Only an exact repetition of the entries counts as an answer.

[Entries provided Boundary: Start]

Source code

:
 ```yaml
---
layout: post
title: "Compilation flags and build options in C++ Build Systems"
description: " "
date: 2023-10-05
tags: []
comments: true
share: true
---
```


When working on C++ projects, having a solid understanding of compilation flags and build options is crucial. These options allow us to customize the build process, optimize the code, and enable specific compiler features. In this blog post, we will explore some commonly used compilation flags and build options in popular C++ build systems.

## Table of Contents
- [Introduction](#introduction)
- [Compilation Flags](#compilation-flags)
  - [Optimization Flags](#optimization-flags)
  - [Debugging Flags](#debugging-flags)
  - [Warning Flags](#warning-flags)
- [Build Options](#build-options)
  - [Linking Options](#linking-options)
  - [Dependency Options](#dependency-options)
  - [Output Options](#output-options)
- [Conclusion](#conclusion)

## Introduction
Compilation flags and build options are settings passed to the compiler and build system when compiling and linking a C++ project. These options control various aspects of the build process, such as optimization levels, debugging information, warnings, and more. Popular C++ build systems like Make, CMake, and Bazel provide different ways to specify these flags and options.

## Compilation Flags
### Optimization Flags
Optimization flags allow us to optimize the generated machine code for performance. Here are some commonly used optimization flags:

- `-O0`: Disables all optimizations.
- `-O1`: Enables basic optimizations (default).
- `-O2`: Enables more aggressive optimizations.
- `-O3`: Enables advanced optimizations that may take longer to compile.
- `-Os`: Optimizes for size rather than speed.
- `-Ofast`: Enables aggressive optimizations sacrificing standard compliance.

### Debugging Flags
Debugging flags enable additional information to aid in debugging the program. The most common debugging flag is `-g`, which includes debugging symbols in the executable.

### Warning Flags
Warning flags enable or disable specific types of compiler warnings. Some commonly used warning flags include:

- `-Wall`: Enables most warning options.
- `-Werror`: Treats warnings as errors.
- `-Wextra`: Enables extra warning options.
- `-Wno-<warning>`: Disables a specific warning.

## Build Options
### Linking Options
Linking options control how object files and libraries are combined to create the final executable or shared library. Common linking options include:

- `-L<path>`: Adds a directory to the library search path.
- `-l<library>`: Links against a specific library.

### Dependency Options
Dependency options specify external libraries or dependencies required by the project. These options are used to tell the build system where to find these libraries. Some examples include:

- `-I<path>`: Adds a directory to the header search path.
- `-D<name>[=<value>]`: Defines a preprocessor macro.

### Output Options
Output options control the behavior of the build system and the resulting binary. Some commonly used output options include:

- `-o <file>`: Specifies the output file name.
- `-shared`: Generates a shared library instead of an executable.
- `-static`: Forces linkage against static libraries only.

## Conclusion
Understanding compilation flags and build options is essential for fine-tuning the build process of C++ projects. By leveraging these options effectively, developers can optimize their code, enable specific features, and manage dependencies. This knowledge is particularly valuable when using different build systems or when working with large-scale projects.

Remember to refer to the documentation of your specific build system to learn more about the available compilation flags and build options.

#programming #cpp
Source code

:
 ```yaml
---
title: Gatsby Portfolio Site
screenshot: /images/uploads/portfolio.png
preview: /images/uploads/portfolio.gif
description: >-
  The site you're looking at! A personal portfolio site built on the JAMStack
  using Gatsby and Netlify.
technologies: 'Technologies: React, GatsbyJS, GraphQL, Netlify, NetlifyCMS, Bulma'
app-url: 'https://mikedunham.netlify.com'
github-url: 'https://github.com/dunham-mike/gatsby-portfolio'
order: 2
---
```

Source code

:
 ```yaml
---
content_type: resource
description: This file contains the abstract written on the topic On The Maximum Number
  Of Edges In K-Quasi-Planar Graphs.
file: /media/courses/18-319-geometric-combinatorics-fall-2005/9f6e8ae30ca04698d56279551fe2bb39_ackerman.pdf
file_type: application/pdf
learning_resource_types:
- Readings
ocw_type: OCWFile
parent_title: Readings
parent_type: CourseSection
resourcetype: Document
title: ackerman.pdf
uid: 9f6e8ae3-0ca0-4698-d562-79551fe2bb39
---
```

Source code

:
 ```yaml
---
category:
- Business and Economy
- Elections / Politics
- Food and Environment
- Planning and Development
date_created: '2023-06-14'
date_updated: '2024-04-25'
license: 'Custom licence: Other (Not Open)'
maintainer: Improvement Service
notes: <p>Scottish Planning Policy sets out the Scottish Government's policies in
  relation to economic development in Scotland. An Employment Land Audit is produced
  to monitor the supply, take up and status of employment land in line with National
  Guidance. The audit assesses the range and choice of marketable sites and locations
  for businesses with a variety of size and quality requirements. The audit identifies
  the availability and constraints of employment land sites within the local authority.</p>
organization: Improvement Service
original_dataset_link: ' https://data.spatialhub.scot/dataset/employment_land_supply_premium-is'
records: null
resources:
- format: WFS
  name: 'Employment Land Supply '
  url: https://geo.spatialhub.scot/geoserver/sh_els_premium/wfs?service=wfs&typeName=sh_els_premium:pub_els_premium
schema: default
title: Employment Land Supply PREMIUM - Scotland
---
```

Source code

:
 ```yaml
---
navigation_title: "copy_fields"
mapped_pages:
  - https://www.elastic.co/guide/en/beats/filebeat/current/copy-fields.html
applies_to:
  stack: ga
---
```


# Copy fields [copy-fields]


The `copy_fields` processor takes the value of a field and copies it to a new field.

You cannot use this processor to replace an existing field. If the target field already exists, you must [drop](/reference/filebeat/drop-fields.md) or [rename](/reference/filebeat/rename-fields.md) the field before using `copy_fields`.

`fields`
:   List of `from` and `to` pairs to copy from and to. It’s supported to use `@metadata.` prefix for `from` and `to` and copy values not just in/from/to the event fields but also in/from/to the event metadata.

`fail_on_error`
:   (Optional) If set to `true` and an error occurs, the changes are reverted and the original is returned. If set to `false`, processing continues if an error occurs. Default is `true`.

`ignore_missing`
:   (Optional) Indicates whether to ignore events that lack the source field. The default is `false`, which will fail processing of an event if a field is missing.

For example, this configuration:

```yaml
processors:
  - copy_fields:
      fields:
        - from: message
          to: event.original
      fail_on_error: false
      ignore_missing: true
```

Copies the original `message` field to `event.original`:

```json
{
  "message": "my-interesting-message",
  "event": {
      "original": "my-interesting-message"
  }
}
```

[Entries provided Boundary: End]

* **Solution to this exercise**:
Source code

:
 ```yaml
---
layout: post
title: "Compilation flags and build options in C++ Build Systems"
description: " "
date: 2023-10-05
tags: []
comments: true
share: true
---
```


When working on C++ projects, having a solid understanding of compilation flags and build options is crucial. These options allow us to customize the build process, optimize the code, and enable specific compiler features. In this blog post, we will explore some commonly used compilation flags and build options in popular C++ build systems.

## Table of Contents
- [Introduction](#introduction)
- [Compilation Flags](#compilation-flags)
  - [Optimization Flags](#optimization-flags)
  - [Debugging Flags](#debugging-flags)
  - [Warning Flags](#warning-flags)
- [Build Options](#build-options)
  - [Linking Options](#linking-options)
  - [Dependency Options](#dependency-options)
  - [Output Options](#output-options)
- [Conclusion](#conclusion)

## Introduction
Compilation flags and build options are settings passed to the compiler and build system when compiling and linking a C++ project. These options control various aspects of the build process, such as optimization levels, debugging information, warnings, and more. Popular C++ build systems like Make, CMake, and Bazel provide different ways to specify these flags and options.

## Compilation Flags
### Optimization Flags
Optimization flags allow us to optimize the generated machine code for performance. Here are some commonly used optimization flags:

- `-O0`: Disables all optimizations.
- `-O1`: Enables basic optimizations (default).
- `-O2`: Enables more aggressive optimizations.
- `-O3`: Enables advanced optimizations that may take longer to compile.
- `-Os`: Optimizes for size rather than speed.
- `-Ofast`: Enables aggressive optimizations sacrificing standard compliance.

### Debugging Flags
Debugging flags enable additional information to aid in debugging the program. The most common debugging flag is `-g`, which includes debugging symbols in the executable.

### Warning Flags
Warning flags enable or disable specific types of compiler warnings. Some commonly used warning flags include:

- `-Wall`: Enables most warning options.
- `-Werror`: Treats warnings as errors.
- `-Wextra`: Enables extra warning options.
- `-Wno-<warning>`: Disables a specific warning.

## Build Options
### Linking Options
Linking options control how object files and libraries are combined to create the final executable or shared library. Common linking options include:

- `-L<path>`: Adds a directory to the library search path.
- `-l<library>`: Links against a specific library.

### Dependency Options
Dependency options specify external libraries or dependencies required by the project. These options are used to tell the build system where to find these libraries. Some examples include:

- `-I<path>`: Adds a directory to the header search path.
- `-D<name>[=<value>]`: Defines a preprocessor macro.

### Output Options
Output options control the behavior of the build system and the resulting binary. Some commonly used output options include:

- `-o <file>`: Specifies the output file name.
- `-shared`: Generates a shared library instead of an executable.
- `-static`: Forces linkage against static libraries only.

## Conclusion
Understanding compilation flags and build options is essential for fine-tuning the build process of C++ projects. By leveraging these options effectively, developers can optimize their code, enable specific features, and manage dependencies. This knowledge is particularly valuable when using different build systems or when working with large-scale projects.

Remember to refer to the documentation of your specific build system to learn more about the available compilation flags and build options.

#programming #cpp
Source code

:
 ```yaml
---
title: Gatsby Portfolio Site
screenshot: /images/uploads/portfolio.png
preview: /images/uploads/portfolio.gif
description: >-
  The site you're looking at! A personal portfolio site built on the JAMStack
  using Gatsby and Netlify.
technologies: 'Technologies: React, GatsbyJS, GraphQL, Netlify, NetlifyCMS, Bulma'
app-url: 'https://mikedunham.netlify.com'
github-url: 'https://github.com/dunham-mike/gatsby-portfolio'
order: 2
---
```

Source code

:
 ```yaml
---
content_type: resource
description: This file contains the abstract written on the topic On The Maximum Number
  Of Edges In K-Quasi-Planar Graphs.
file: /media/courses/18-319-geometric-combinatorics-fall-2005/9f6e8ae30ca04698d56279551fe2bb39_ackerman.pdf
file_type: application/pdf
learning_resource_types:
- Readings
ocw_type: OCWFile
parent_title: Readings
parent_type: CourseSection
resourcetype: Document
title: ackerman.pdf
uid: 9f6e8ae3-0ca0-4698-d562-79551fe2bb39
---
```

Source code

:
 ```yaml
---
category:
- Business and Economy
- Elections / Politics
- Food and Environment
- Planning and Development
date_created: '2023-06-14'
date_updated: '2024-04-25'
license: 'Custom licence: Other (Not Open)'
maintainer: Improvement Service
notes: <p>Scottish Planning Policy sets out the Scottish Government's policies in
  relation to economic development in Scotland. An Employment Land Audit is produced
  to monitor the supply, take up and status of employment land in line with National
  Guidance. The audit assesses the range and choice of marketable sites and locations
  for businesses with a variety of size and quality requirements. The audit identifies
  the availability and constraints of employment land sites within the local authority.</p>
organization: Improvement Service
original_dataset_link: ' https://data.spatialhub.scot/dataset/employment_land_supply_premium-is'
records: null
resources:
- format: WFS
  name: 'Employment Land Supply '
  url: https://geo.spatialhub.scot/geoserver/sh_els_premium/wfs?service=wfs&typeName=sh_els_premium:pub_els_premium
schema: default
title: Employment Land Supply PREMIUM - Scotland
---
```

Source code

:
 ```yaml
---
navigation_title: "copy_fields"
mapped_pages:
  - https://www.elastic.co/guide/en/beats/filebeat/current/copy-fields.html
applies_to:
  stack: ga
---
```


# Copy fields [copy-fields]


The `copy_fields` processor takes the value of a field and copies it to a new field.

You cannot use this processor to replace an existing field. If the target field already exists, you must [drop](/reference/filebeat/drop-fields.md) or [rename](/reference/filebeat/rename-fields.md) the field before using `copy_fields`.

`fields`
:   List of `from` and `to` pairs to copy from and to. It’s supported to use `@metadata.` prefix for `from` and `to` and copy values not just in/from/to the event fields but also in/from/to the event metadata.

`fail_on_error`
:   (Optional) If set to `true` and an error occurs, the changes are reverted and the original is returned. If set to `false`, processing continues if an error occurs. Default is `true`.

`ignore_missing`
:   (Optional) Indicates whether to ignore events that lack the source field. The default is `false`, which will fail processing of an event if a field is missing.

For example, this configuration:

```yaml
processors:
  - copy_fields:
      fields:
        - from: message
          to: event.original
      fail_on_error: false
      ignore_missing: true
```

Copies the original `message` field to `event.original`:

```json
{
  "message": "my-interesting-message",
  "event": {
      "original": "my-interesting-message"
  }
}
```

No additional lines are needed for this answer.